Segment Open

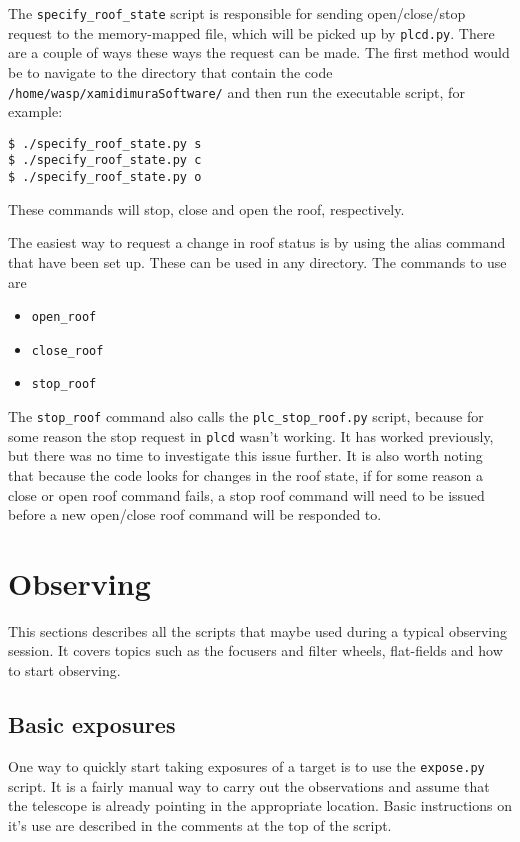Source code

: \documentclass[a4paper,12pt]{article}
\begin{document}
The {\tt specify\_roof\_state} script is responsible for sending open/close/stop request to the memory-mapped file, which will be picked up by {\tt plcd.py}. There are a couple of ways these ways the request can be made. The first method would be to navigate to the directory that contain the code {\tt /home/wasp/xamidimuraSoftware/} and then run the executable script, for example:
\begin{verbatim}
$ ./specify_roof_state.py s
$ ./specify_roof_state.py c
$ ./specify_roof_state.py o
\end{verbatim}
These commands will stop, close and open the roof, respectively. 

The easiest way to request a change in roof status is by using the alias command that have been set up. These can be used in any directory. The commands to use are 
\begin{itemize}
\item{\tt open\_roof}
\item{\tt close\_roof}
\item{\tt stop\_roof}
\end{itemize}
{\color{blue} The {\tt stop\_roof} command also calls the {\tt plc\_stop\_roof.py} script, because for some reason the stop request in {\tt plcd} wasn't working. It has worked previously, but there was no time to investigate this issue further.} It is also worth noting that because the code looks for changes in the roof state, if for some reason a close or open roof command fails, a stop roof command will need to be issued before a new open/close roof command will be responded to. 

\section{Observing}

This sections describes all the scripts that maybe used during a typical observing session. It covers topics such as the focusers and filter wheels, flat-fields and how to start observing.

\subsection{Basic exposures}
\label{subsec:basicExp}

One way to quickly start taking exposures of a target is to use the {\tt expose.py} script. It is a fairly manual way to carry out the observations and assume that the telescope is already pointing in the appropriate location. Basic instructions on it's use are described in the comments at the top of the script.
\end{document}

Segment Closed

Please keep the pictures out and reproduce the records above exactly.

Source code

: \documentclass[a4paper,12pt]{article}
\begin{document}
The {\tt specify\_roof\_state} script is responsible for sending open/close/stop request to the memory-mapped file, which will be picked up by {\tt plcd.py}. There are a couple of ways these ways the request can be made. The first method would be to navigate to the directory that contain the code {\tt /home/wasp/xamidimuraSoftware/} and then run the executable script, for example:
\begin{verbatim}
$ ./specify_roof_state.py s
$ ./specify_roof_state.py c
$ ./specify_roof_state.py o
\end{verbatim}
These commands will stop, close and open the roof, respectively. 

The easiest way to request a change in roof status is by using the alias command that have been set up. These can be used in any directory. The commands to use are 
\begin{itemize}
\item{\tt open\_roof}
\item{\tt close\_roof}
\item{\tt stop\_roof}
\end{itemize}
{\color{blue} The {\tt stop\_roof} command also calls the {\tt plc\_stop\_roof.py} script, because for some reason the stop request in {\tt plcd} wasn't working. It has worked previously, but there was no time to investigate this issue further.} It is also worth noting that because the code looks for changes in the roof state, if for some reason a close or open roof command fails, a stop roof command will need to be issued before a new open/close roof command will be responded to. 

\section{Observing}

This sections describes all the scripts that maybe used during a typical observing session. It covers topics such as the focusers and filter wheels, flat-fields and how to start observing.

\subsection{Basic exposures}
\label{subsec:basicExp}

One way to quickly start taking exposures of a target is to use the {\tt expose.py} script. It is a fairly manual way to carry out the observations and assume that the telescope is already pointing in the appropriate location. Basic instructions on it's use are described in the comments at the top of the script.
\end{document}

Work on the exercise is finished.